Define outcomes

Managed AgentsDelegate work to your agent

Define outcomes

Tell the agent what 'done' looks like, and let it iterate until it gets there.

The outcome elevates a session from conversation to work. You define what the end result should look like and how to measure quality. The agent works toward that target, self-evaluating and iterating until the outcome is met.

When you define an outcome, the harness automatically provisions a grader to evaluate the artifact against a rubric. The grader uses a separate context window to avoid being influenced by the main agent's implementation choices.

The grader returns an explanation summarizing which criteria passed or failed, or confirming that the artifact satisfies the rubric. That feedback is handed back to the agent for the next iteration.

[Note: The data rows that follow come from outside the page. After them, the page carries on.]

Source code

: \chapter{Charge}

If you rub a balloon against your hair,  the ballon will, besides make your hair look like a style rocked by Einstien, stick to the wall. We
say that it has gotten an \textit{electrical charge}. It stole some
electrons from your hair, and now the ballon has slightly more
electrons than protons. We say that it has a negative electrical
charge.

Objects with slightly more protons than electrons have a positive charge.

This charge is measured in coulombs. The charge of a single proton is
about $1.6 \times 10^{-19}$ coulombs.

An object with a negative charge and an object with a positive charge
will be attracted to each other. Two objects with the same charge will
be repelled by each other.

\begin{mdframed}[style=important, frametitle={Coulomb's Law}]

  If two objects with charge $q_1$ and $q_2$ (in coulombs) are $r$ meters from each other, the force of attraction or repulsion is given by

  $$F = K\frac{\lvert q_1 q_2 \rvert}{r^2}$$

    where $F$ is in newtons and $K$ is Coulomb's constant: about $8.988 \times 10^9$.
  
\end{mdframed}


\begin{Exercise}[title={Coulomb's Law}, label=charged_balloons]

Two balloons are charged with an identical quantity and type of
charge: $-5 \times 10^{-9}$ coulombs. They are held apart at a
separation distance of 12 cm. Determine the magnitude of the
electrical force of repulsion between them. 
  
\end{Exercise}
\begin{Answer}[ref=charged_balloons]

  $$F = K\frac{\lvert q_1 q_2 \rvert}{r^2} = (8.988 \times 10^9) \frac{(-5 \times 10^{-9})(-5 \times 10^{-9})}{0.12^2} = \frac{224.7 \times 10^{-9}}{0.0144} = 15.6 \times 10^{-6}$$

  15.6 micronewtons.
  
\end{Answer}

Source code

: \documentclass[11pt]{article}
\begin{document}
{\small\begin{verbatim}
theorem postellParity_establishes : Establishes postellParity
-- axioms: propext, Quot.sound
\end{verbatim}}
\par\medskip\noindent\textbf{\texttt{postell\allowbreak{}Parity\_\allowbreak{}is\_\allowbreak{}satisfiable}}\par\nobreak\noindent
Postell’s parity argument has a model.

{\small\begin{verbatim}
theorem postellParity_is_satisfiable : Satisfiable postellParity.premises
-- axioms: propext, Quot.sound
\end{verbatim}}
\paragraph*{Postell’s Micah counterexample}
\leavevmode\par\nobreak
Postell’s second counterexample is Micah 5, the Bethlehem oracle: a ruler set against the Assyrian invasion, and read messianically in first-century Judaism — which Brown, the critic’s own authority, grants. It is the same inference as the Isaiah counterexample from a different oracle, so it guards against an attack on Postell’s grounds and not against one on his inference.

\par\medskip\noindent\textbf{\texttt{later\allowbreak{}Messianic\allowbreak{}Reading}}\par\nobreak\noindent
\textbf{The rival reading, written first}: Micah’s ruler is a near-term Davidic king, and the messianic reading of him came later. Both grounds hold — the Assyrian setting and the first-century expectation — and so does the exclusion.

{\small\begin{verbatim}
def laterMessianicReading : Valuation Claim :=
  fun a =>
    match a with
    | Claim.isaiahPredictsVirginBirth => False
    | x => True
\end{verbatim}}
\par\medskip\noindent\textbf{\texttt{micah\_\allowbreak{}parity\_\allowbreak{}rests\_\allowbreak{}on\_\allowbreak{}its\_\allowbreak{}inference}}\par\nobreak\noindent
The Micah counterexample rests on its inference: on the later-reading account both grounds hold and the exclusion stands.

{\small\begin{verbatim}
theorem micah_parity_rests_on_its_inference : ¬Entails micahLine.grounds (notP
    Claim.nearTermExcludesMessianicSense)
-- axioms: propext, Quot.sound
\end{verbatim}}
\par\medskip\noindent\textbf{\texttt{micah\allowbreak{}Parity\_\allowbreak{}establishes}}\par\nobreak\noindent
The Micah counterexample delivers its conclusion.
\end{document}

All Managed Agents API requests require the managed-agents-2026-04-01 beta header. The SDK sets the beta header automatically.

Create a rubric

A rubric is a markdown document describing per-criterion scoring. The rubric is required.

Example rubric:

# DCF Model Rubric

## Revenue Projections
- Uses historical revenue data from the last 5 fiscal years
- Projects revenue for at least 5 years forward
- Growth rate assumptions are explicitly stated and reasonable

## Cost Structure
- COGS and operating expenses are modeled separately
- Margins are consistent with historical trends or deviations are justified

## Discount Rate
- WACC is calculated with stated assumptions for cost of equity and cost of debt
- Beta, risk-free rate, and equity risk premium are sourced or justified

## Terminal Value
- Uses either perpetuity growth or exit multiple method (stated which)
- Terminal growth rate does not exceed long-term GDP growth

## Output Quality
- All figures are in a single .xlsx file with clearly labeled sheets
- Key assumptions are on a separate "Assumptions" sheet
- Sensitivity analysis on WACC and terminal growth rate is included

Pass the rubric as inline text on user.define_outcome (see the next section), or upload it through the Files API for reuse across sessions.

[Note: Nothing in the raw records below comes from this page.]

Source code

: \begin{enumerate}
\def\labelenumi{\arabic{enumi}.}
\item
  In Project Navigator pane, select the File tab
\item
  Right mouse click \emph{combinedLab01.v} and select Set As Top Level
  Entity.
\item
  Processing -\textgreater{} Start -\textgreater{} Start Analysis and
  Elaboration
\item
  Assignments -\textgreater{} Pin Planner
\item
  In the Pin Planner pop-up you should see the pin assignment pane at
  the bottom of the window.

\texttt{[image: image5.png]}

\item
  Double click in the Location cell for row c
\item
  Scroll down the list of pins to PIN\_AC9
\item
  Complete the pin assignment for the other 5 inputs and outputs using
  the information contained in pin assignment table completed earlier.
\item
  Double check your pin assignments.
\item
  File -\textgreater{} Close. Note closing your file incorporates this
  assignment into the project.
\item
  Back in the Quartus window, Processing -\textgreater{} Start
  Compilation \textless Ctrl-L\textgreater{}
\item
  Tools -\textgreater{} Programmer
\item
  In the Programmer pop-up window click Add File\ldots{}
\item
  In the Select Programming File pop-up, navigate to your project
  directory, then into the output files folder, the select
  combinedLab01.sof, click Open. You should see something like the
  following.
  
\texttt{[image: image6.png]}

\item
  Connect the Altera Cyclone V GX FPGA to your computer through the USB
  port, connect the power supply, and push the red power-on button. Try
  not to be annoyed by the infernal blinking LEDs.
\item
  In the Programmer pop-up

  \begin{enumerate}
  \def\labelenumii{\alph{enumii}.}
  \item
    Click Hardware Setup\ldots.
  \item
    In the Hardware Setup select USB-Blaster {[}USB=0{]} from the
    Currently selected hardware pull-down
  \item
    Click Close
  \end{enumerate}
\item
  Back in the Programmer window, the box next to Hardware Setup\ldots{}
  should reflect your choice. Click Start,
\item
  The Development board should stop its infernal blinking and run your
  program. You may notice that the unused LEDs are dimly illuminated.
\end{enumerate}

Uploading through the Files API requires both the managed-agents-2026-04-01 and files-api-2025-04-14 beta headers.

rubric = client.beta.files.upload(file=Path("/tmp/rubric.md"))
print(f"Uploaded rubric: {rubric.id}")

Create a session with an outcome

After creating a session, send a user.define_outcome event. The agent begins work immediately; no additional user message event is required.

# Create a session
session = client.beta.sessions.create(
    agent=agent.id,
    environment_id=environment.id,
    title="Financial analysis on Costco",
)

# Define the outcome — agent starts working on receipt
client.beta.sessions.events.send(
    session_id=session.id,
    events=[
        {
            "type": "user.define_outcome",
            "description": "Build a DCF model for Costco in .xlsx",
            "rubric": {"type": "text", "content": RUBRIC},
            # or: "rubric": {"type": "file", "file_id": rubric.id},
            "max_iterations": 5,  # optional; default 3, max 20
        }
    ],
)

Outcome events

Progress on an outcome-oriented session is surfaced on the events stream.

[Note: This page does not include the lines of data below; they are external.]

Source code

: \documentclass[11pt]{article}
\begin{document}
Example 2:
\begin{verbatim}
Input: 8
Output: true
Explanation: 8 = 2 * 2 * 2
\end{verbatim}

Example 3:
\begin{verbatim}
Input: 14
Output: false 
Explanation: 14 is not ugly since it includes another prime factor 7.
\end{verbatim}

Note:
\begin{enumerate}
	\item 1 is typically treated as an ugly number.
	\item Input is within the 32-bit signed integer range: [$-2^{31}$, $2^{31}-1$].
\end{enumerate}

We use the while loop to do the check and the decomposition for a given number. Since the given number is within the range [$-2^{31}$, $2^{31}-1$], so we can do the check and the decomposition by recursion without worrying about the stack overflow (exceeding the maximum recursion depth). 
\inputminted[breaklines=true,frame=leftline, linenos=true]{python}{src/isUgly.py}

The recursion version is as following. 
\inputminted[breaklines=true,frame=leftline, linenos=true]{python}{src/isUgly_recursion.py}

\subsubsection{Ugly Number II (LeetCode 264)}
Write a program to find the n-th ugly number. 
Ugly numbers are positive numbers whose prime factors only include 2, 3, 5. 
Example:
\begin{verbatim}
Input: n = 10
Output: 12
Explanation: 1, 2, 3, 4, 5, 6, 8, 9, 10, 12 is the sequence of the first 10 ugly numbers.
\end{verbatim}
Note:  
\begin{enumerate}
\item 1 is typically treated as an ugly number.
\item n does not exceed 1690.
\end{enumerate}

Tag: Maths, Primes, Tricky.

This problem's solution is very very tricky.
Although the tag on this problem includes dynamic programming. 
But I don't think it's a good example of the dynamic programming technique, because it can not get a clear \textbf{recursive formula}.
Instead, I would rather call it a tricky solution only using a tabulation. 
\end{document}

agent.* events (such as messages and tool use) show progress toward the outcome.
span.outcome_evaluation_* events are only emitted for outcome-oriented sessions and show the number of iteration loops and the grader's feedback process.
You can also send user.message events to an outcome-oriented session to direct the agent's work as it progresses, but it isn't required: the agent works toward the outcome on its own, iterating until it succeeds or runs out of iterations.
A user.interrupt event pauses work on the current outcome and marks the span.outcome_evaluation_end.result as interrupted, allowing you to kick off a new outcome.
After the final outcome evaluation, the session can be continued as a conversational session, or a new outcome can be kicked off. The session retains history of the prior outcome.

Define outcome user event

Only one outcome is supported at a time, but you may chain outcomes in sequence. To do this, send a new user.define_outcome event after the terminal event of the previous outcome.

This is the event you send to initiate an outcome. It is echoed back on receipt, including a processed_at timestamp and outcome_id.

{
  "type": "user.define_outcome",
  "description": "Build a DCF model for Costco in .xlsx",
  "rubric": { "type": "file", "file_id": "file_01..." },
  "max_iterations": 5
}

Outcome evaluation start

Emitted once the grader starts an evaluation over one iteration loop. The iteration field is a 0-indexed revision counter: 0 is the first evaluation, 1 is the re-evaluation after the first revision, and so on.

{
  "type": "span.outcome_evaluation_start",
  "id": "sevt_01def...",
  "outcome_id": "outc_01a...",
  "iteration": 0,
  "processed_at": "2026-03-25T14:01:45Z"
}

Outcome evaluation ongoing

Heartbeat emitted while the grader runs. The grader's internal reasoning is opaque: you see that it's working, not what it's thinking.

{
  "type": "span.outcome_evaluation_ongoing",
  "id": "sevt_01ghi...",
  "outcome_id": "outc_01a...",
  "processed_at": "2026-03-25T14:02:10Z"
}

Outcome evaluation end

Emitted after the grader finishes evaluating one iteration. The result field indicates what happens next.

Result	Next
`satisfied`	Session transitions to `idle`.
`needs_revision`	Agent starts a new iteration cycle.
`max_iterations_reached`	No further evaluation cycles. The agent may run one final revision before the session transitions to `idle`.
`failed`	Session transitions to `idle`. Returned when the rubric fundamentally does not match the task, for example if the description and rubric contradict each other.
`interrupted`	Only emitted if `outcome_evaluation_start` already fired before the interrupt.

{
  "type": "span.outcome_evaluation_end",
  "id": "sevt_01jkl...",
  "outcome_evaluation_start_id": "sevt_01def...",
  "outcome_id": "outc_01a...",
  "result": "satisfied",
  "explanation": "All 12 criteria met: revenue projections use 5 years of historical data, WACC assumptions are stated, sensitivity table is included...",
  "iteration": 0,
  "usage": {
    "input_tokens": 2400,
    "output_tokens": 350,
    "cache_creation_input_tokens": 0,
    "cache_read_input_tokens": 1800
  },
  "processed_at": "2026-03-25T14:03:00Z"
}

Checking on outcome status

You can either listen on the event stream for span.outcome_evaluation_end, or poll GET /v1/sessions/:id and read outcome_evaluations[].result:

session = client.beta.sessions.retrieve(session.id)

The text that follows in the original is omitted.